Extracted data entries

- - - - - - -

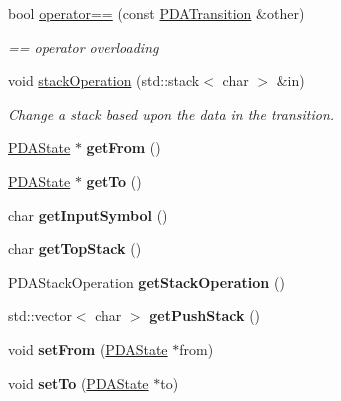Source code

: \begin{DoxyCompactItemize}
bool \hyperlink{class_p_d_a_transition_a56a59630ec8488b38d4a3995ff00b630}{operator==} (const \hyperlink{class_p_d_a_transition}{P\-D\-A\-Transition} \&other)
\begin{DoxyCompactList}\small\item\em == operator overloading \end{DoxyCompactList}\item 
void \hyperlink{class_p_d_a_transition_a66c5e45c981d66e326aac04749f5effa}{stack\-Operation} (std\-::stack$<$ char $>$ \&in)
\begin{DoxyCompactList}\small\item\em Change a stack based upon the data in the transition. \end{DoxyCompactList}\item 
\hypertarget{class_p_d_a_transition_ac4d9fb44b76fa8d22a7f1e64f8d416aa}{\hyperlink{class_p_d_a_state}{P\-D\-A\-State} $\ast$ {\bfseries get\-From} ()}\label{class_p_d_a_transition_ac4d9fb44b76fa8d22a7f1e64f8d416aa}

\item 
\hypertarget{class_p_d_a_transition_a8efc3ccc02e251f598a42a12013ec20e}{\hyperlink{class_p_d_a_state}{P\-D\-A\-State} $\ast$ {\bfseries get\-To} ()}\label{class_p_d_a_transition_a8efc3ccc02e251f598a42a12013ec20e}

\item 
\hypertarget{class_p_d_a_transition_a95e8f23dc7feb80284f9dc4eb9e5d679}{char {\bfseries get\-Input\-Symbol} ()}\label{class_p_d_a_transition_a95e8f23dc7feb80284f9dc4eb9e5d679}

\item 
\hypertarget{class_p_d_a_transition_a365f5d1060c7bc1d9def3605714a163f}{char {\bfseries get\-Top\-Stack} ()}\label{class_p_d_a_transition_a365f5d1060c7bc1d9def3605714a163f}

\item 
\hypertarget{class_p_d_a_transition_ac80fa0610beaf908fd847c7675425c2c}{P\-D\-A\-Stack\-Operation {\bfseries get\-Stack\-Operation} ()}\label{class_p_d_a_transition_ac80fa0610beaf908fd847c7675425c2c}

\item 
\hypertarget{class_p_d_a_transition_a7d7a667339612031202e596854c55754}{std\-::vector$<$ char $>$ {\bfseries get\-Push\-Stack} ()}\label{class_p_d_a_transition_a7d7a667339612031202e596854c55754}

\item 
\hypertarget{class_p_d_a_transition_ac157ed1fcb7d49979f627609faa2692a}{void {\bfseries set\-From} (\hyperlink{class_p_d_a_state}{P\-D\-A\-State} $\ast$from)}\label{class_p_d_a_transition_ac157ed1fcb7d49979f627609faa2692a}

\item 
\hypertarget{class_p_d_a_transition_a428abdc4df0c14ee945175b6733a4260}{void {\bfseries set\-To} (\hyperlink{class_p_d_a_state}{P\-D\-A\-State} $\ast$to)}\label{class_p_d_a_transition_a428abdc4df0c14ee945175b6733a4260}

\end{DoxyCompactItemize}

- - - - - - -

The problem
Each entry, word for word, belongs in your answer; each picture does not.

Solution to the problem
Source code

: \begin{DoxyCompactItemize}
bool \hyperlink{class_p_d_a_transition_a56a59630ec8488b38d4a3995ff00b630}{operator==} (const \hyperlink{class_p_d_a_transition}{P\-D\-A\-Transition} \&other)
\begin{DoxyCompactList}\small\item\em == operator overloading \end{DoxyCompactList}\item 
void \hyperlink{class_p_d_a_transition_a66c5e45c981d66e326aac04749f5effa}{stack\-Operation} (std\-::stack$<$ char $>$ \&in)
\begin{DoxyCompactList}\small\item\em Change a stack based upon the data in the transition. \end{DoxyCompactList}\item 
\hypertarget{class_p_d_a_transition_ac4d9fb44b76fa8d22a7f1e64f8d416aa}{\hyperlink{class_p_d_a_state}{P\-D\-A\-State} $\ast$ {\bfseries get\-From} ()}\label{class_p_d_a_transition_ac4d9fb44b76fa8d22a7f1e64f8d416aa}

\item 
\hypertarget{class_p_d_a_transition_a8efc3ccc02e251f598a42a12013ec20e}{\hyperlink{class_p_d_a_state}{P\-D\-A\-State} $\ast$ {\bfseries get\-To} ()}\label{class_p_d_a_transition_a8efc3ccc02e251f598a42a12013ec20e}

\item 
\hypertarget{class_p_d_a_transition_a95e8f23dc7feb80284f9dc4eb9e5d679}{char {\bfseries get\-Input\-Symbol} ()}\label{class_p_d_a_transition_a95e8f23dc7feb80284f9dc4eb9e5d679}

\item 
\hypertarget{class_p_d_a_transition_a365f5d1060c7bc1d9def3605714a163f}{char {\bfseries get\-Top\-Stack} ()}\label{class_p_d_a_transition_a365f5d1060c7bc1d9def3605714a163f}

\item 
\hypertarget{class_p_d_a_transition_ac80fa0610beaf908fd847c7675425c2c}{P\-D\-A\-Stack\-Operation {\bfseries get\-Stack\-Operation} ()}\label{class_p_d_a_transition_ac80fa0610beaf908fd847c7675425c2c}

\item 
\hypertarget{class_p_d_a_transition_a7d7a667339612031202e596854c55754}{std\-::vector$<$ char $>$ {\bfseries get\-Push\-Stack} ()}\label{class_p_d_a_transition_a7d7a667339612031202e596854c55754}

\item 
\hypertarget{class_p_d_a_transition_ac157ed1fcb7d49979f627609faa2692a}{void {\bfseries set\-From} (\hyperlink{class_p_d_a_state}{P\-D\-A\-State} $\ast$from)}\label{class_p_d_a_transition_ac157ed1fcb7d49979f627609faa2692a}

\item 
\hypertarget{class_p_d_a_transition_a428abdc4df0c14ee945175b6733a4260}{void {\bfseries set\-To} (\hyperlink{class_p_d_a_state}{P\-D\-A\-State} $\ast$to)}\label{class_p_d_a_transition_a428abdc4df0c14ee945175b6733a4260}

\end{DoxyCompactItemize}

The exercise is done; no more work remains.